Why is my PHP regex that parses Markdown links bro

2020-02-26 12:28发布

问题:

$pattern = "/\[(.*?)\]\((.*?)\)/i";
$replace = "<a href=\"$2\" rel=\"nofollow\">$1</a>";
$text = "blah blah [LINK1](http://example.com) blah [LINK2](http://sub.example.com/) blah blah ?";
echo preg_replace($pattern, $replace, $text);

The above works but if a space is accidently inserted between [] and () everything breaks and the two link are mixed into one:

$text = "blah blah [LINK1] (http://example.com) blah [LINK2](http://sub.example.com/) blah blah ?";

I have a feeling it's the laxy star that breaks it but don't know how else to match repeating links.

回答1:

If I understand you right, all you need to do really is also match any number of spaces between the two as well, for example:

/\[([^]]*)\] *\(([^)]*)\)/i

Explanation:

\[             # Matches the opening square bracket (escaped)
([^]]*)        # Captures any number of characters that aren't close square brackets
\]             # Match close square bracket (escaped)
 *             # Match any number of spaces
\(             # Match the opening bracket (escaped)
([^)]*)        # Captures any number of characters that aren't close brackets
\)             # Match the close bracket (escaped)

Justification:

I should probably justify that the reason I changed your .*? into [^]]*

The second version is more efficient because it doesn't need to do a huge amount of backtracking that .*? does. Additionally, once an opening [ is encountered, the .*? version will carry on looking until it finds a match, rather than failing if it is not a tag as we would want.

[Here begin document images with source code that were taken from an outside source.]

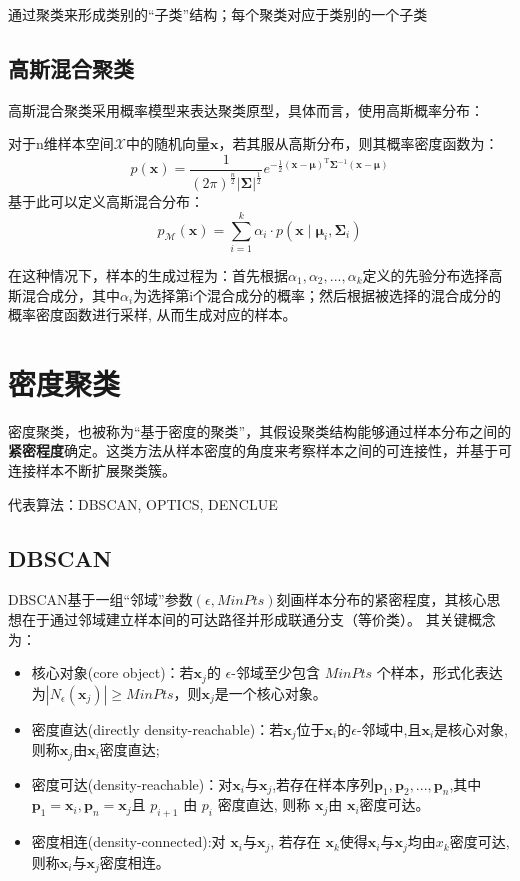 通过聚类来形成类别的“子类”结构；每个聚类对应于类别的一个子类

\subsection{高斯混合聚类}
高斯混合聚类采用概率模型来表达聚类原型，具体而言，使用高斯概率分布：

对于n维样本空间$\mathcal{X}$中的随机向量$\boldsymbol x$，若其服从高斯分布，则其概率密度函数为：\[
p(\boldsymbol{x})=\frac{1}{(2 \pi)^{\frac{n}{2}}|\boldsymbol{\Sigma}|^{\frac{1}{2}}} e^{-\frac{1}{2}(\boldsymbol{x}-\boldsymbol{\mu})^{\mathrm{T}} \boldsymbol{\Sigma}^{-1}(\boldsymbol{x}-\boldsymbol{\mu})}
\]
基于此可以定义高斯混合分布：
\[
p_{\mathcal{M}}(\boldsymbol{x})=\sum_{i=1}^{k} \alpha_{i} \cdot p\left(\boldsymbol{x} \mid \boldsymbol{\mu}_{i}, \boldsymbol{\Sigma}_{i}\right)
\]

在这种情况下，样本的生成过程为：首先根据$\alpha_1, \alpha_2, ...,\alpha_k$定义的先验分布选择高斯混合成分，其中$\alpha_i$为选择第i个混合成分的概率；然后根据被选择的混合成分的概率密度函数进行采样, 从而生成对应的样本。



\section{密度聚类}\label{sec:9.5}

密度聚类，也被称为“基于密度的聚类”，其假设聚类结构能够通过样本分布之间的\textbf{紧密程度}确定。这类方法从样本密度的角度来考察样本之间的可连接性，并基于可连接样本不断扩展聚类簇。

代表算法：DBSCAN, OPTICS, DENCLUE

\subsection{DBSCAN}
DBSCAN基于一组“邻域”参数$(\epsilon, MinPts)$刻画样本分布的紧密程度，其核心思想在于通过邻域建立样本间的可达路径并形成联通分支（等价类）。
其关键概念为：
\begin{itemize}
    \item 核心对象(core object)：若$\boldsymbol x_j$的 $\epsilon$-邻域至少包含 $MinPts$ 个样本，形式化表达为$|N_\epsilon(\boldsymbol x_j)| \ge MinPts$，则$\boldsymbol x_j$是一个核心对象。
    \item 密度直达(directly density-reachable)：若$\boldsymbol x_j$位于$\boldsymbol x_i$的$\epsilon$-邻域中,且$\boldsymbol x_i$是核心对象,则称$\boldsymbol x_j$由$\boldsymbol x_i$密度直达;
    \item 密度可达(density-reachable)：对$\boldsymbol x_i$与$\boldsymbol x_j$,若存在样本序列$\boldsymbol p_1, \boldsymbol p_2,...,\boldsymbol p_n$,其中$\boldsymbol p_1 = \boldsymbol x_i, \boldsymbol p_n = \boldsymbol x_j$且 $p_{i+1}$ 由 $p_i$ 密度直达, 则称 $\boldsymbol x_j$由 $\boldsymbol x_i$密度可达。
    \item 密度相连(density-connected):对 $\boldsymbol x_i$与$\boldsymbol x_j$, 若存在 $\boldsymbol x_k$使得$\boldsymbol x_i$与$\boldsymbol x_j$均由$x_k$密度可达,则称$\boldsymbol x_i$与$\boldsymbol x_j$密度相连。
\end{itemize}

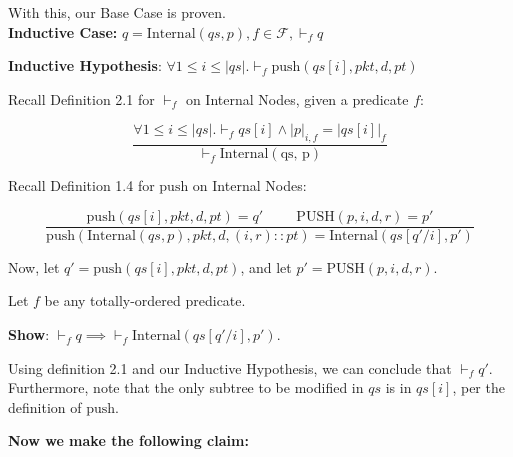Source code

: \documentclass{amsart}
\begin{document}
With this, our Base Case is proven.\\[10pt]

\textbf{Inductive Case:} $q = \text{Internal}(qs, p), f \in \mathcal{F}, \vdash_f q$\newline

\textbf{Inductive Hypothesis}: $\forall 1 \leq i \leq |qs|. \vdash_f \text{push}(qs[i], pkt, d, pt)$\newline

Recall Definition 2.1 for $\vdash_f$ on Internal Nodes, given a predicate $f$:

$$\frac{\forall 1 \leq i \leq |qs|. \vdash_f qs[i] \land |p|_{i, f} = |qs[i]|_f}{\vdash_f \text{Internal}(\text{qs, p})}$$\newline

Recall Definition 1.4 for $\text{push}$ on Internal Nodes:

$$\frac{\text{push}(qs[i], pkt, d, pt) = q' \hspace{1cm} \text{PUSH}(p, i, d, r) = p'}{\text{push}(\text{Internal}(qs, p), pkt, d, (i, r) :: pt) = \text{Internal}(qs[q'/i], p')}$$\newline

Now, let $q' = \text{push}(qs[i], pkt, d, pt)$, and let $p' = \text{PUSH}(p, i, d, r)$.\newline

\noindent Let $f$ be any totally-ordered predicate.\newline

\textbf{Show}: $\vdash_f q \implies \vdash_f \text{Internal}(qs[q'/i], p')$.\newline

Using definition 2.1 and our Inductive Hypothesis, we can conclude that $\vdash_f q'$. Furthermore, note that the only subtree to be modified in $qs$ is in $qs[i]$, per the definition of $\text{push}$.\newline

\textbf{Now we make the following claim:}\\[-20pt]
\end{document}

For example, if we match the expression using .*? against:

Sad face :[ blah [LINK1](http://sub.example.com/) blah

it will match

[ blah [LINK1]

and

http://sub.example.com/

Using the [^]]* approach will mean that the input is matched correctly.



回答2:

Try this:

$pattern = "/\[(.*?)\]\s?\((.*?)\)/i";

\s? added between \[(.*?)\] and \((.*?)\)